Available data
◇ ◇ ◇ ◇
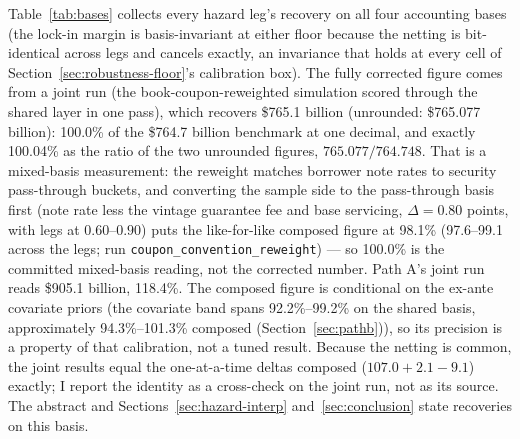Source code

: \documentclass[12pt]{article}
\begin{document}
Table~\ref{tab:bases} collects every hazard leg's recovery on all four accounting bases (the lock-in margin is basis-invariant at either floor because the netting is bit-identical across legs and cancels exactly, an invariance that holds at every cell of Section~\ref{sec:robustness-floor}'s calibration box). The fully corrected figure comes from a joint run (the book-coupon-reweighted simulation scored through the shared layer in one pass), which recovers \$765.1 billion (unrounded: \$765.077 billion): 100.0\% of the \$764.7 billion benchmark at one decimal, and exactly 100.04\% as the ratio of the two unrounded figures, $765.077/764.748$. That is a mixed-basis measurement: the reweight matches borrower note rates to security pass-through buckets, and converting the sample side to the pass-through basis first (note rate less the vintage guarantee fee and base servicing, $\Delta = 0.80$ points, with legs at $0.60$--$0.90$) puts the like-for-like composed figure at 98.1\% (97.6--99.1 across the legs; run \texttt{coupon\_convention\_reweight}) --- so 100.0\% is the committed mixed-basis reading, not the corrected number. Path A's joint run reads \$905.1 billion, 118.4\%. The composed figure is conditional on the ex-ante covariate priors (the covariate band spans 92.2\%--99.2\% on the shared basis, approximately 94.3\%--101.3\% composed (Section~\ref{sec:pathb})), so its precision is a property of that calibration, not a tuned result. Because the netting is common, the joint results equal the one-at-a-time deltas composed ($107.0 + 2.1 - 9.1$) exactly; I report the identity as a cross-check on the joint run, not as its source. The abstract and Sections~\ref{sec:hazard-interp} and~\ref{sec:conclusion} state recoveries on this basis.
\end{document}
◇ ◇ ◇ ◇
All of the lines above should be printed exactly, minus the pictures.

Response for this exercise
Source code

: \documentclass[12pt]{article}
\begin{document}
Table~\ref{tab:bases} collects every hazard leg's recovery on all four accounting bases (the lock-in margin is basis-invariant at either floor because the netting is bit-identical across legs and cancels exactly, an invariance that holds at every cell of Section~\ref{sec:robustness-floor}'s calibration box). The fully corrected figure comes from a joint run (the book-coupon-reweighted simulation scored through the shared layer in one pass), which recovers \$765.1 billion (unrounded: \$765.077 billion): 100.0\% of the \$764.7 billion benchmark at one decimal, and exactly 100.04\% as the ratio of the two unrounded figures, $765.077/764.748$. That is a mixed-basis measurement: the reweight matches borrower note rates to security pass-through buckets, and converting the sample side to the pass-through basis first (note rate less the vintage guarantee fee and base servicing, $\Delta = 0.80$ points, with legs at $0.60$--$0.90$) puts the like-for-like composed figure at 98.1\% (97.6--99.1 across the legs; run \texttt{coupon\_convention\_reweight}) --- so 100.0\% is the committed mixed-basis reading, not the corrected number. Path A's joint run reads \$905.1 billion, 118.4\%. The composed figure is conditional on the ex-ante covariate priors (the covariate band spans 92.2\%--99.2\% on the shared basis, approximately 94.3\%--101.3\% composed (Section~\ref{sec:pathb})), so its precision is a property of that calibration, not a tuned result. Because the netting is common, the joint results equal the one-at-a-time deltas composed ($107.0 + 2.1 - 9.1$) exactly; I report the identity as a cross-check on the joint run, not as its source. The abstract and Sections~\ref{sec:hazard-interp} and~\ref{sec:conclusion} state recoveries on this basis.
\end{document}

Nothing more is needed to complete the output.